Elle en redécouvre le même jour les joies diverses –
la joie rinçante et l'aspirante
la décapante et l'aspergeante
la récurante et la cirante
la balayante et l'essorante.
L'aérante surtout, joie majeure, qui jusque-là se confondait avec l'acte intime de la vie, son souffle. Elle aimait déjà l'air et l'eau, et dans l'air le renouvellement – la légèreté bien sûr, la transparence, le soucis de ne pas faire obstacle, d'agir avec la discrétion d'une couverture purement thermique, mais d'abord ce don de passer, d'entrer, circuler, ressortir. Seulement elle ne se représentait l'air qu'en ciel, précipité dans l'écran bleu, fragile comme une peau, qu'oppose l'univers vide à nos projections de fantômes. Ses courants ne l'intéressaient qu'en altitude, où leurs caresses façonnent dans les volées de gouttes des formes à un seul exemplaire et à transformation rapide. Voici que l'air environnant devient son allié dans la lutte contre le moisi, l'infecté, le recuit et le renfermé.

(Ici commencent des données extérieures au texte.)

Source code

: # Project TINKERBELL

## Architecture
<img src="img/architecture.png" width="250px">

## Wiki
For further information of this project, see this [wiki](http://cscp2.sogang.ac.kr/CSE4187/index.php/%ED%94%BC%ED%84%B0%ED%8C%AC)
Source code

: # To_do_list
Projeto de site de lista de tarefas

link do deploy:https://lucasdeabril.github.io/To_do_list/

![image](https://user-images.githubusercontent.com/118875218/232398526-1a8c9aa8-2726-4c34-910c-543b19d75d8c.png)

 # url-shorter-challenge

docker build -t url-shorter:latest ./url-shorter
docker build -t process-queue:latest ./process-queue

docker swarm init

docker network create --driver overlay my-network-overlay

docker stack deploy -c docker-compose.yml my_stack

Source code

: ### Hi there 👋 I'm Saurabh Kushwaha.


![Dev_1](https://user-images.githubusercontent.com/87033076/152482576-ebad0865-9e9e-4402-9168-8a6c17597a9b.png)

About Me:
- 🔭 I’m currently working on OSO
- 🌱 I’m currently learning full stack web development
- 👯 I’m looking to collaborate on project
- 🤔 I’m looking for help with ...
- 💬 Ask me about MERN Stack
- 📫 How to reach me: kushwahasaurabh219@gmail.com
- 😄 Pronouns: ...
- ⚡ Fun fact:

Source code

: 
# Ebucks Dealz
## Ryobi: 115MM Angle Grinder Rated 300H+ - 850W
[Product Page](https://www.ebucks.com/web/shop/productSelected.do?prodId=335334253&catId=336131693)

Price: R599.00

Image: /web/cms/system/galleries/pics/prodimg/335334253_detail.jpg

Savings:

L'air froid, l'air sec du dehors est le bienvenu pour dissiper l'équivalent chimique de la délectation morose, à savoir la macération. Dans la moiteur qui se maintient autour des corps
entre les draps
sous la couverture, l'oreiller
dans les placards
entre les serviettes de la salle de bains
dans le four
sur la cuisinière
sur les reliefs de repas et la vaisselle sale
et même dans le bac à légumes tiédasse du frigidaire
l'ennemi guette.
Il compte ses troupes, s'autoféconde comme on se réinfecte, et germe. Il essaime et fait paître un troupeau bactérien, puis, quand sa progéniture prolifère, il l'élève en batteries. Il faut le combattre tant qu'il en est encore temps. Bientôt rien ne pourra plus l'arrêter.
Pullulement de baciles tueurs
transhumance de meutes microbiennes
explosions de gousses virales
dispersion de poussière vivante
mycose faisant tache d'huile
acariens bondissants
vermine.

Le goût pour la répération, le soin, qui l'a conduite au choix malheureux du métier de relieuse, l'a rendue tôt sensible au thème écolo-sanitaire. À présent qu'elle a décidé de substituer à sa chienne de vie une hygiène du même nom, elle n'hésite pas à s'informer des règles en vigueur à l'échelle du micron, et des limites de l'aseptie. Elle en retient que le pompon du cracra revient moins, dans un logement urbain, à la cuvette des chiottes qu'au bouquet de violettes ou d'iris ou de roses en majesté sur le buffet, au pied duquel une eau croupit en toute impunité pour le bonheur de la plus sournoise créature des marais, la plus coriace des bactéries. Aussi Daniela prend-elle les devants
siphone-t-elle les eaux stagnantes
ventile-t-elle en secouant les fenêtres comme des soufflets
lave-t-elle à grande eau le parquet comme le pont d'un navire
aspire-t-elle
expire-t-elle
souffle-t-elle enfin.

Après trois heures, c'est net et froid et clair, presque sans reste. Quelques litres de crasse ne perdent rien pour attendre qu'elle noue le cordon et confie le sac opaque aux éboueurs. Pour le moment, elle tend le câble de métal qui retient la poubelle encastrée sous le lavabo de la cuisine lorsque celle-ci bascule pour bâiller comme un antique tout-à-l'égoût. Et puis elle en admire le mécanisme, cérémonieusement tire et pousse la poignée, ouvert, fermé, ouvert, fermé, une fois, dix fois, l'esprit libre, dégagé comme le ciel aprés une tempête. Désormais, je penserai à tout, pense-t-elle, pour ne plus rien penser. Si je fais sans cesse le ménage, je ne me demanderai plus ce que je fais ici. Dans chacun de ces gestes simples et d'une utilité visible – jeter un emballage, plier un vêtement – je serai tout à fait présente. Je vais me dédier corps et âme à la manutention.